Hello and Welcome to Pigeon Talk,

You can check resources section for information, which includes this thread on natural healing. Scroll down and you will find remedies on egg issues. We always recommend you seek out a qualified avian vet first and foremost, but these remedies have worked very effectively on any egg situation- I have used them at times on my hens, until you can get to a vet.

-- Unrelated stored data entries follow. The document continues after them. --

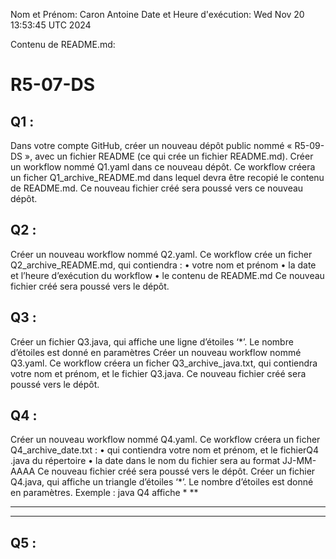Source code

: Nom et Prénom: Caron Antoine
Date et Heure d'exécution: Wed Nov 20 13:53:45 UTC 2024

Contenu de README.md:

# R5-07-DS

## Q1 :  
Dans votre compte GitHub, créer un nouveau dépôt public nommé « R5-09-DS », avec un fichier
README (ce qui crée un fichier README.md).
Créer un workflow nommé Q1.yaml dans ce nouveau dépôt. Ce workflow créera un ficher
Q1_archive_README.md dans lequel devra être recopié le contenu de README.md. Ce nouveau
fichier créé sera poussé vers ce nouveau dépôt.

## Q2 :  
Créer un nouveau workflow nommé Q2.yaml. Ce workflow crée un ficher
Q2_archive_README.md, qui contiendra :
• votre nom et prénom
• la date et l’heure d’exécution du workflow
• le contenu de README.md
Ce nouveau fichier créé sera poussé vers le dépôt.

## Q3 :  
Créer un fichier Q3.java, qui affiche une ligne d’étoiles ‘*’. Le nombre d’étoiles est donné en
paramètres
Créer un nouveau workflow nommé Q3.yaml. Ce workflow créera un ficher Q3_archive_java.txt,
qui contiendra votre nom et prénom, et le fichier Q3.java.
Ce nouveau fichier créé sera poussé vers le dépôt.

## Q4 :  
Créer un nouveau workflow nommé Q4.yaml. Ce workflow créera un ficher Q4_archive_date.txt :
• qui contiendra votre nom et prénom, et le fichierQ4 .java du répertoire
• la date dans le nom du fichier sera au format JJ-MM-AAAA
Ce nouveau fichier créé sera poussé vers le dépôt.
Créer un fichier Q4.java, qui affiche un triangle d’étoiles ‘*’. Le nombre d’étoiles est donné en
paramètres. Exemple : java Q4 affiche
*
**
***
****

## Q5 :  
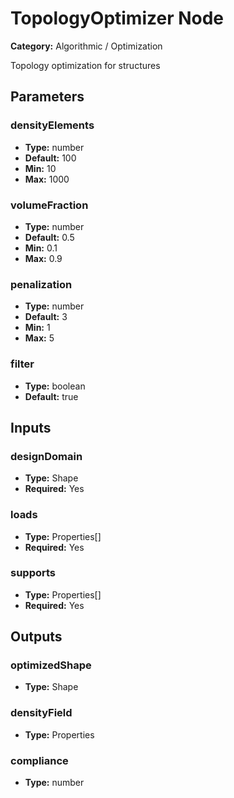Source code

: 
# TopologyOptimizer Node

**Category:** Algorithmic / Optimization

Topology optimization for structures

## Parameters


### densityElements
- **Type:** number
- **Default:** 100
- **Min:** 10
- **Max:** 1000



### volumeFraction
- **Type:** number
- **Default:** 0.5
- **Min:** 0.1
- **Max:** 0.9



### penalization
- **Type:** number
- **Default:** 3
- **Min:** 1
- **Max:** 5



### filter
- **Type:** boolean
- **Default:** true





## Inputs


### designDomain
- **Type:** Shape
- **Required:** Yes



### loads
- **Type:** Properties[]
- **Required:** Yes



### supports
- **Type:** Properties[]
- **Required:** Yes



## Outputs


### optimizedShape
- **Type:** Shape



### densityField
- **Type:** Properties



### compliance
- **Type:** number




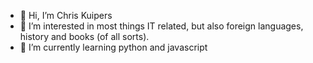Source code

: - 👋 Hi, I’m Chris Kuipers
- 👀 I’m interested in most things IT related, but also foreign languages, history and books (of all sorts).
- 🌱 I’m currently learning python and javascript


<!---
kuipch/kuipch is a ✨ special ✨ repository because its `README.md` (this file) appears on your GitHub profile.
You can click the Preview link to take a look at your changes.
--->
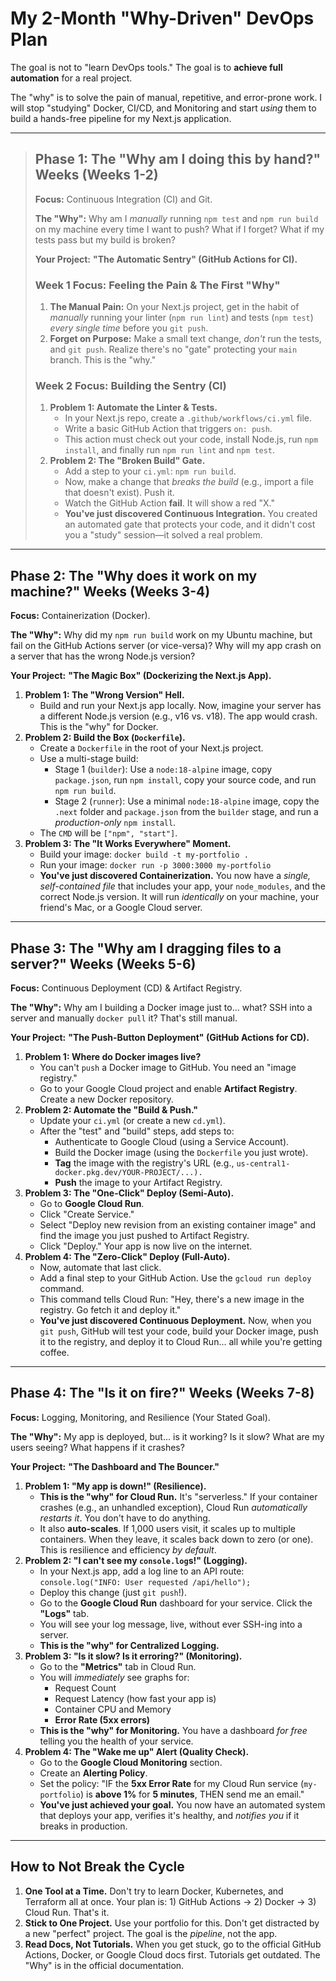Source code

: # My 2-Month "Why-Driven" DevOps Plan

The goal is not to "learn DevOps tools." The goal is to **achieve full automation** for a real project.

The "why" is to solve the pain of manual, repetitive, and error-prone work. I will stop "studying" Docker, CI/CD, and Monitoring and start *using* them to build a hands-free pipeline for my Next.js application.

---

> ## Phase 1: The "Why am I doing this by hand?" Weeks (Weeks 1-2)
>
> **Focus:** Continuous Integration (CI) and Git.
>
> **The "Why":** Why am I *manually* running `npm test` and `npm run build` on my machine every time I want to push? What if I forget? What if my tests pass but my build is broken?
>
> **Your Project:** **"The Automatic Sentry" (GitHub Actions for CI).**
>
> ### Week 1 Focus: Feeling the Pain & The First "Why"
>
> 1.  **The Manual Pain:** On your Next.js project, get in the habit of *manually* running your linter (`npm run lint`) and tests (`npm test`) *every single time* before you `git push`.
> 2.  **Forget on Purpose:** Make a small text change, *don't* run the tests, and `git push`. Realize there's no "gate" protecting your `main` branch. This is the "why."
>
> ### Week 2 Focus: Building the Sentry (CI)
>
> 1.  **Problem 1: Automate the Linter & Tests.**
>     * In your Next.js repo, create a `.github/workflows/ci.yml` file.
>     * Write a basic GitHub Action that triggers `on: push`.
>     * This action must check out your code, install Node.js, run `npm install`, and finally run `npm run lint` and `npm test`.
> 2.  **Problem 2: The "Broken Build" Gate.**
>     * Add a step to your `ci.yml`: `npm run build`.
>     * Now, make a change that *breaks the build* (e.g., import a file that doesn't exist). Push it.
>     * Watch the GitHub Action **fail**. It will show a red "X."
>     * **You've just discovered Continuous Integration.** You created an automated gate that protects your code, and it didn't cost you a "study" session—it solved a real problem.

---

## Phase 2: The "Why does it work on my machine?" Weeks (Weeks 3-4)

**Focus:** Containerization (Docker).

**The "Why":** Why did my `npm run build` work on my Ubuntu machine, but fail on the GitHub Actions server (or vice-versa)? Why will my app crash on a server that has the wrong Node.js version?

**Your Project:** **"The Magic Box" (Dockerizing the Next.js App).**

1.  **Problem 1: The "Wrong Version" Hell.**
    * Build and run your Next.js app locally. Now, imagine your server has a different Node.js version (e.g., v16 vs. v18). The app would crash. This is the "why" for Docker.
2.  **Problem 2: Build the Box (`Dockerfile`).**
    * Create a `Dockerfile` in the root of your Next.js project.
    * Use a multi-stage build:
        * Stage 1 (`builder`): Use a `node:18-alpine` image, copy `package.json`, run `npm install`, copy your source code, and run `npm run build`.
        * Stage 2 (`runner`): Use a minimal `node:18-alpine` image, copy the `.next` folder and `package.json` from the `builder` stage, and run a *production-only* `npm install`.
    * The `CMD` will be `["npm", "start"]`.
3.  **Problem 3: The "It Works Everywhere" Moment.**
    * Build your image: `docker build -t my-portfolio .`
    * Run your image: `docker run -p 3000:3000 my-portfolio`
    * **You've just discovered Containerization.** You now have a *single, self-contained file* that includes your app, your `node_modules`, and the correct Node.js version. It will run *identically* on your machine, your friend's Mac, or a Google Cloud server.

---

## Phase 3: The "Why am I dragging files to a server?" Weeks (Weeks 5-6)

**Focus:** Continuous Deployment (CD) & Artifact Registry.

**The "Why":** Why am I building a Docker image just to... what? SSH into a server and manually `docker pull` it? That's still manual.

**Your Project:** **"The Push-Button Deployment" (GitHub Actions for CD).**

1.  **Problem 1: Where do Docker images live?**
    * You can't `push` a Docker image to GitHub. You need an "image registry."
    * Go to your Google Cloud project and enable **Artifact Registry**. Create a new Docker repository.
2.  **Problem 2: Automate the "Build & Push."**
    * Update your `ci.yml` (or create a new `cd.yml`).
    * After the "test" and "build" steps, add steps to:
        * Authenticate to Google Cloud (using a Service Account).
        * Build the Docker image (using the `Dockerfile` you just wrote).
        * **Tag** the image with the registry's URL (e.g., `us-central1-docker.pkg.dev/YOUR-PROJECT/...).`
        * **Push** the image to your Artifact Registry.
3.  **Problem 3: The "One-Click" Deploy (Semi-Auto).**
    * Go to **Google Cloud Run**.
    * Click "Create Service."
    * Select "Deploy new revision from an existing container image" and find the image you just pushed to Artifact Registry.
    * Click "Deploy." Your app is now live on the internet.
4.  **Problem 4: The "Zero-Click" Deploy (Full-Auto).**
    * Now, automate that last click.
    * Add a final step to your GitHub Action. Use the `gcloud run deploy` command.
    * This command tells Cloud Run: "Hey, there's a new image in the registry. Go fetch it and deploy it."
    * **You've just discovered Continuous Deployment.** Now, when you `git push`, GitHub will test your code, build your Docker image, push it to the registry, and deploy it to Cloud Run... all while you're getting coffee.

---

## Phase 4: The "Is it on fire?" Weeks (Weeks 7-8)

**Focus:** Logging, Monitoring, and Resilience (Your Stated Goal).

**The "Why":** My app is deployed, but... is it working? Is it slow? What are my users seeing? What happens if it crashes?

**Your Project:** **"The Dashboard and The Bouncer."**

1.  **Problem 1: "My app is down!" (Resilience).**
    * **This is the "why" for Cloud Run.** It's "serverless." If your container crashes (e.g., an unhandled exception), Cloud Run *automatically restarts it*. You don't have to do anything.
    * It also **auto-scales**. If 1,000 users visit, it scales up to multiple containers. When they leave, it scales back down to zero (or one). This is resilience and efficiency *by default*.
2.  **Problem 2: "I can't see my `console.log`s!" (Logging).**
    * In your Next.js app, add a log line to an API route: `console.log("INFO: User requested /api/hello");`
    * Deploy this change (just `git push`!).
    * Go to the **Google Cloud Run** dashboard for your service. Click the **"Logs"** tab.
    * You will see your log message, live, without ever SSH-ing into a server.
    * **This is the "why" for Centralized Logging.**
3.  **Problem 3: "Is it slow? Is it erroring?" (Monitoring).**
    * Go to the **"Metrics"** tab in Cloud Run.
    * You will *immediately* see graphs for:
        * Request Count
        * Request Latency (how fast your app is)
        * Container CPU and Memory
        * **Error Rate (5xx errors)**
    * **This is the "why" for Monitoring.** You have a dashboard *for free* telling you the health of your service.
4.  **Problem 4: The "Wake me up" Alert (Quality Check).**
    * Go to the **Google Cloud Monitoring** section.
    * Create an **Alerting Policy**.
    * Set the policy: "IF the **5xx Error Rate** for my Cloud Run service (`my-portfolio`) is **above 1%** for **5 minutes**, THEN send me an email."
    * **You've just achieved your goal.** You now have an automated system that deploys your app, verifies it's healthy, and *notifies you* if it breaks in production.

---

## How to Not Break the Cycle

1.  **One Tool at a Time.** Don't try to learn Docker, Kubernetes, and Terraform all at once. Your plan is: 1) GitHub Actions -> 2) Docker -> 3) Cloud Run. That's it.
2.  **Stick to One Project.** Use your portfolio for this. Don't get distracted by a new "perfect" project. The goal is the *pipeline*, not the app.
3.  **Read Docs, Not Tutorials.** When you get stuck, go to the official GitHub Actions, Docker, or Google Cloud docs first. Tutorials get outdated. The "Why" is in the official documentation.
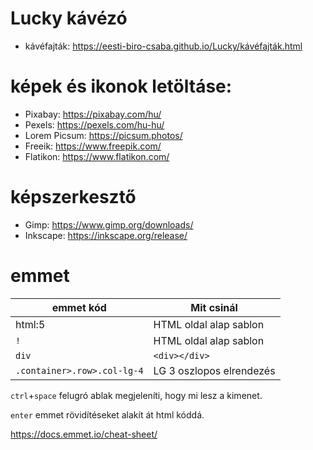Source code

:# Lucky kávézó
- kávéfajták: https://eesti-biro-csaba.github.io/Lucky/kávéfajták.html

# képek és ikonok letöltáse:
- Pixabay: https://pixabay.com/hu/
- Pexels: https://pexels.com/hu-hu/
- Lorem Picsum: https://picsum.photos/
- Freeik: https://www.freepik.com/
- Flatikon: https://www.flatikon.com/

# képszerkesztő
- Gimp: https://www.gimp.org/downloads/
- Inkscape: https://inkscape.org/release/

# emmet

|emmet kód|       Mit csinál        |
|-------------|---------------------|
| html:5| HTML oldal alap sablon|
| `!`| HTML oldal alap sablon|
|`div`|`<div></div>`|
|`.container>.row>.col-lg-4`| LG 3 oszlopos elrendezés |

`ctrl`+`space` felugró ablak megjeleníti, hogy mi lesz a kimenet.

`enter` emmet rövidítéseket alakít át html kóddá.

https://docs.emmet.io/cheat-sheet/
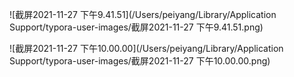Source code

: ![截屏2021-11-27 下午9.41.51](/Users/peiyang/Library/Application Support/typora-user-images/截屏2021-11-27 下午9.41.51.png)

![截屏2021-11-27 下午10.00.00](/Users/peiyang/Library/Application Support/typora-user-images/截屏2021-11-27 下午10.00.00.png)











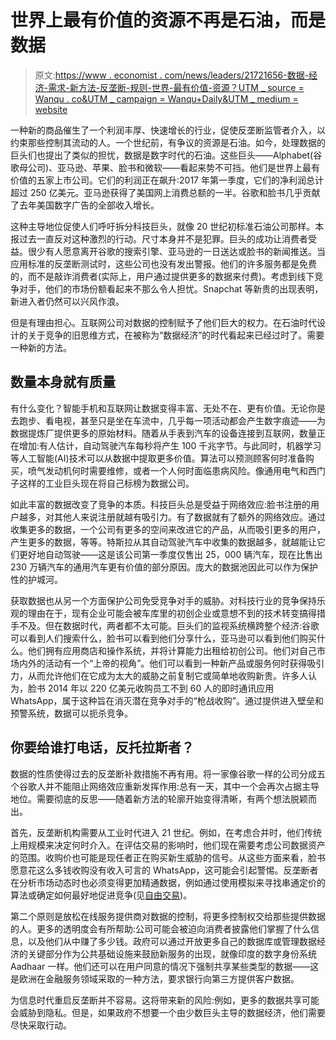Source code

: # 世界上最有价值的资源不再是石油，而是数据

> 原文:[https://www . economist . com/news/leaders/21721656-数据-经济-需求-新方法-反垄断-规则-世界-最有价值-资源？UTM _ source = Wanqu . co&UTM _ campaign = Wanqu+Daily&UTM _ medium = website](https://www.economist.com/news/leaders/21721656-data-economy-demands-new-approach-antitrust-rules-worlds-most-valuable-resource?utm_source=wanqu.co&utm_campaign=Wanqu+Daily&utm_medium=website)

一种新的商品催生了一个利润丰厚、快速增长的行业，促使反垄断监管者介入，以约束那些控制其流动的人。一个世纪前，有争议的资源是石油。如今，处理数据的巨头们也提出了类似的担忧，数据是数字时代的石油。这些巨头——Alphabet(谷歌母公司)、亚马逊、苹果、脸书和微软——看起来势不可挡。他们是世界上最有价值的五家上市公司。它们的利润正在飙升:2017 年第一季度，它们的净利润总计超过 250 亿美元。亚马逊获得了美国网上消费总额的一半。谷歌和脸书几乎贡献了去年美国数字广告的全部收入增长。

这种主导地位促使人们呼吁拆分科技巨头，就像 20 世纪初标准石油公司那样。本报过去一直反对这种激烈的行动。尺寸本身并不是犯罪。巨头的成功让消费者受益。很少有人愿意离开谷歌的搜索引擎、亚马逊的一日送达或脸书的新闻推送。当应用标准的反垄断测试时，这些公司也没有发出警报。他们的许多服务都是免费的，而不是敲诈消费者(实际上，用户通过提供更多的数据来付费)。考虑到线下竞争对手，他们的市场份额看起来不那么令人担忧。Snapchat 等新贵的出现表明，新进入者仍然可以兴风作浪。

但是有理由担心。互联网公司对数据的控制赋予了他们巨大的权力。在石油时代设计的关于竞争的旧思维方式，在被称为“数据经济”的时代看起来已经过时了。需要一种新的方法。

## 数量本身就有质量

有什么变化？智能手机和互联网让数据变得丰富、无处不在、更有价值。无论你是去跑步、看电视，甚至只是坐在车流中，几乎每一项活动都会产生数字痕迹——为数据提炼厂提供更多的原始材料。随着从手表到汽车的设备连接到互联网，数量正在增加:有人估计，自动驾驶汽车每秒将产生 100 千兆字节。与此同时，机器学习等人工智能(AI)技术可以从数据中提取更多价值。算法可以预测顾客何时准备购买，喷气发动机何时需要维修，或者一个人何时面临患病风险。像通用电气和西门子这样的工业巨头现在将自己标榜为数据公司。

如此丰富的数据改变了竞争的本质。科技巨头总是受益于网络效应:脸书注册的用户越多，对其他人来说注册就越有吸引力。有了数据就有了额外的网络效应。通过收集更多的数据，一个公司有更多的空间来改进它的产品，从而吸引更多的用户，产生更多的数据，等等。特斯拉从其自动驾驶汽车中收集的数据越多，就越能让它们更好地自动驾驶——这是该公司第一季度仅售出 25，000 辆汽车，现在比售出 230 万辆汽车的通用汽车更有价值的部分原因。庞大的数据池因此可以作为保护性的护城河。

获取数据也从另一个方面保护公司免受竞争对手的威胁。对科技行业的竞争保持乐观的理由在于，现有企业可能会被车库里的初创企业或意想不到的技术转变搞得措手不及。但在数据时代，两者都不太可能。巨头们的监视系统横跨整个经济:谷歌可以看到人们搜索什么，脸书可以看到他们分享什么，亚马逊可以看到他们购买什么。他们拥有应用商店和操作系统，并将计算能力出租给初创公司。他们对自己市场内外的活动有一个“上帝的视角”。他们可以看到一种新产品或服务何时获得吸引力，从而允许他们在它成为太大的威胁之前复制它或简单地收购新贵。许多人认为，脸书 2014 年以 220 亿美元收购员工不到 60 人的即时通讯应用 WhatsApp，属于这种旨在消灭潜在竞争对手的“枪战收购”。通过提供进入壁垒和预警系统，数据可以扼杀竞争。

## 你要给谁打电话，反托拉斯者？

数据的性质使得过去的反垄断补救措施不再有用。将一家像谷歌一样的公司分成五个谷歌人并不能阻止网络效应重新发挥作用:总有一天，其中一个会再次占据主导地位。需要彻底的反思——随着新方法的轮廓开始变得清晰，有两个想法脱颖而出。

首先，反垄断机构需要从工业时代进入 21 世纪。例如，在考虑合并时，他们传统上用规模来决定何时介入。在评估交易的影响时，他们现在需要考虑公司数据资产的范围。收购价也可能是现任者正在购买新生威胁的信号。从这些方面来看，脸书愿意花这么多钱收购没有收入可言的 WhatsApp，这可能会引起警惕。反垄断者在分析市场动态时也必须变得更加精通数据，例如通过使用模拟来寻找串通定价的算法或确定如何最好地促进竞争(见[自由交易](/finance-and-economics/2017/05/06/price-bots-can-collude-against-consumers))。

第二个原则是放松在线服务提供商对数据的控制，将更多控制权交给那些提供数据的人。更多的透明度会有所帮助:公司可能会被迫向消费者披露他们掌握了什么信息，以及他们从中赚了多少钱。政府可以通过开放更多自己的数据库或管理数据经济的关键部分作为公共基础设施来鼓励新服务的出现，就像印度的数字身份系统 Aadhaar 一样。他们还可以在用户同意的情况下强制共享某些类型的数据——这是欧洲在金融服务领域采取的一种方法，要求银行向第三方提供客户数据。

为信息时代重启反垄断并不容易。这将带来新的风险:例如，更多的数据共享可能会威胁到隐私。但是，如果政府不想要一个由少数巨头主导的数据经济，他们需要尽快采取行动。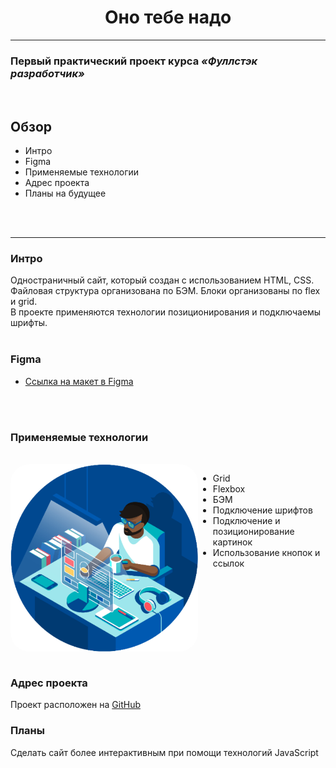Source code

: <h1 align="center"> Оно тебе надо </h1>

------

<h3> Первый практический проект курса <i>«Фуллстэк разработчик»</i></h3>
<br>



## Обзор
* Интро
* Figma
* Применяемые технологии
* Адрес проекта
* Планы на будущее
<br>
<br>

<hr>

### Интро

Одностраничный сайт, который создан с использованием HTML, CSS.   
Файловая структура организована по БЭМ.
Блоки организованы по flex и grid.<br>
В проекте применяются технологии позиционирования и подключаемы шрифты.
<br>
<br>
### Figma

* [Ссылка на макет в Figma](https://www.figma.com/file/fHEiADrYBZZ0SaM9IZ7dzb/%232-Оно-тебе-надо-(Copy)?node-id=1%3A37&mode=dev)
<br>
<br>

### Применяемые технологии
<br>
<div style="display: flex; justify-content: space-between">
<img src='./images/for readme.png' style="width:300px; border-radius: 30px">

* Grid
* Flexbox
* БЭМ
* Подключение шрифтов
* Подключение и позиционирование картинок
* Использование кнопок и ссылок


</div>
<br>


### **Адрес проекта**

Проект расположен на [GitHub](https://github.com/Si3el/ono-tebe-nado.git)

### **Планы**

Сделать сайт более интерактивным при помощи технологий JavaScript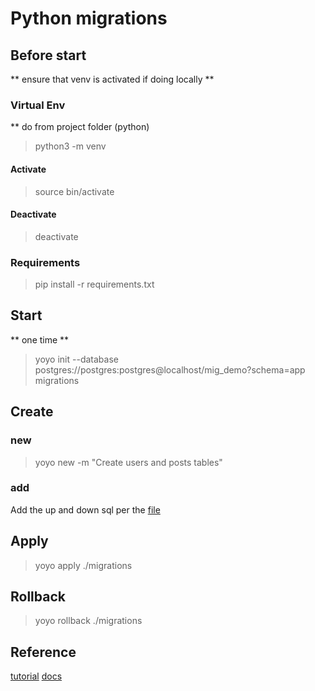 # Python migrations

## Before start
** ensure that venv is activated if doing locally **

### Virtual Env
** do from project folder (python)
> python3 -m venv

#### Activate
> source bin/activate

#### Deactivate
> deactivate

### Requirements
> pip install -r requirements.txt

## Start
** one time **
> yoyo init --database postgres://postgres:postgres@localhost/mig_demo?schema=app migrations

## Create
### new
> yoyo new -m "Create users and posts tables"

### add 
Add the up and down sql per the [file](./migrations/20230201_01_WJBik-create-users-and-posts-table.py)

## Apply
> yoyo apply ./migrations 

## Rollback
> yoyo rollback ./migrations   

## Reference
[tutorial](https://github.com/medwig/yoyo-migration-tutorial)
[docs](https://ollycope.com/software/yoyo/latest/)

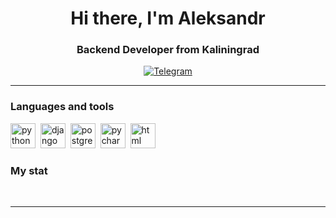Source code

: <div id="header" align="center">
  <h1>Hi there, I'm Aleksandr</h1> 
  <h3>Backend Developer from Kaliningrad</h3>
</div>
  
<div id="socials" align="center">
  <a href="https://t.me/CamcoHKappacko">
    <img src="https://img.shields.io/badge/Telegram-blue?style=for-the-badge&logo=telegram&logoColor=white" alt="Telegram"/>
  </a>
</div>  

---
  
### Languages and tools
  
<img src="https://cdn.jsdelivr.net/gh/devicons/devicon/icons/python/python-original.svg" title="python" width="40" height="40"/>&nbsp;
<img src="https://cdn.jsdelivr.net/gh/devicons/devicon/icons/django/django-plain.svg" title="django" width="40" height="40"/>&nbsp;
<img src="https://cdn.jsdelivr.net/gh/devicons/devicon/icons/postgresql/postgresql-original.svg" title="postgressql" width="40" height="40"/>&nbsp;
<img src="https://cdn.jsdelivr.net/gh/devicons/devicon/icons/pycharm/pycharm-original.svg" title="pycharm" width="40" height="40"/>&nbsp;
<img src="https://cdn.jsdelivr.net/gh/devicons/devicon/icons/html5/html5-original.svg" title="html" width="40" height="40"/>&nbsp;
                    
### My stat

<div id="stat" align="center">
    <img src="https://github-profile-summary-cards.vercel.app/api/cards/profile-details?username=ReutAS39&theme=github_dark" alt=""/>
    <img src="https://github-profile-summary-cards.vercel.app/api/cards/most-commit-language?username=ReutAS39&theme=github_dark" alt=""/>
     <img src="https://github-profile-summary-cards.vercel.app/api/cards/stats?username=ReutAS39&theme=github_dark" alt=""/>
</div>
  
---          
  
<!--

### Hi there 👋

**ReutAS39/ReutAS39** is a ✨ _special_ ✨ repository because its `README.md` (this file) appears on your GitHub profile.

Here are some ideas to get you started:

- 🔭 I’m currently working on ...
- 🌱 I’m currently learning ...
- 👯 I’m looking to collaborate on ...
- 🤔 I’m looking for help with ...
- 💬 Ask me about ...
- 📫 How to reach me: ...
- 😄 Pronouns: ...
- ⚡ Fun fact: ...
-->

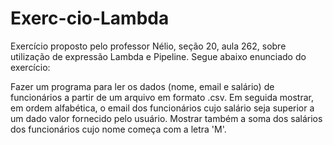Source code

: # Exerc-cio-Lambda
Exercício proposto pelo professor Nélio, seção 20, aula 262, sobre utilização de expressão Lambda e Pipeline. Segue abaixo enunciado do exercício:

Fazer um programa para ler os dados (nome, email e salário)
de funcionários a partir de um arquivo em formato .csv.
Em seguida mostrar, em ordem alfabética, o email dos
funcionários cujo salário seja superior a um dado valor
fornecido pelo usuário.
Mostrar também a soma dos salários dos funcionários cujo
nome começa com a letra 'M'.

http://www.pigeons.biz/forums/showthread.php?t=10568

Make sure to isolate her so you can get her on heat and treatment and so you can observe the droppings, don't wait. Time is of the essence as these things can become serious and many times do.


----------



## Lovebirds (Sep 6, 2002)

Trees Gray said:


> Hello and Welcome to Pigeon Talk,
> 
> You can check resources section for information, which includes this thread on natural healing. Scroll down and you will find remedies on egg issues. We always recommend you seek out a qualified avian vet first and foremost, but these remedies have worked very effectively on any egg situation- I have used them at times on my hens, until you can get to a vet.
> 
> ...


I could be wrong.....(hope I'm not)......but I don't THINK or didn't get the impression that anything is really WRONG with this hen, except that she doesn't lay eggs anymore. Happens to the best of them.......they don't lay forever and when they stop laying, it's not always because something is wrong...........that's why I asked how old she is. Although age isn't always the reason either. Remember Roosevelt and Bonnie, that I sent to Cricket.......Bonnie was only 5 years old, but she was one of those hens that stayed mated to either a hen or her mate (Roosevelt) 12 months out of the year. If not for that, she would still be here with me, raising babies. At a very young age, she "ran out of eggs"...........so, there's a few different reasons that they stop laying.........


----------



## MaryOfExeter (Sep 30, 2007)

Another thing that could delay egg laying is stress. Has there been anything bothering the birds at night or have you been giving them a lot of medicine lately? There's a lot of things that could cause stress, but those are two common ones.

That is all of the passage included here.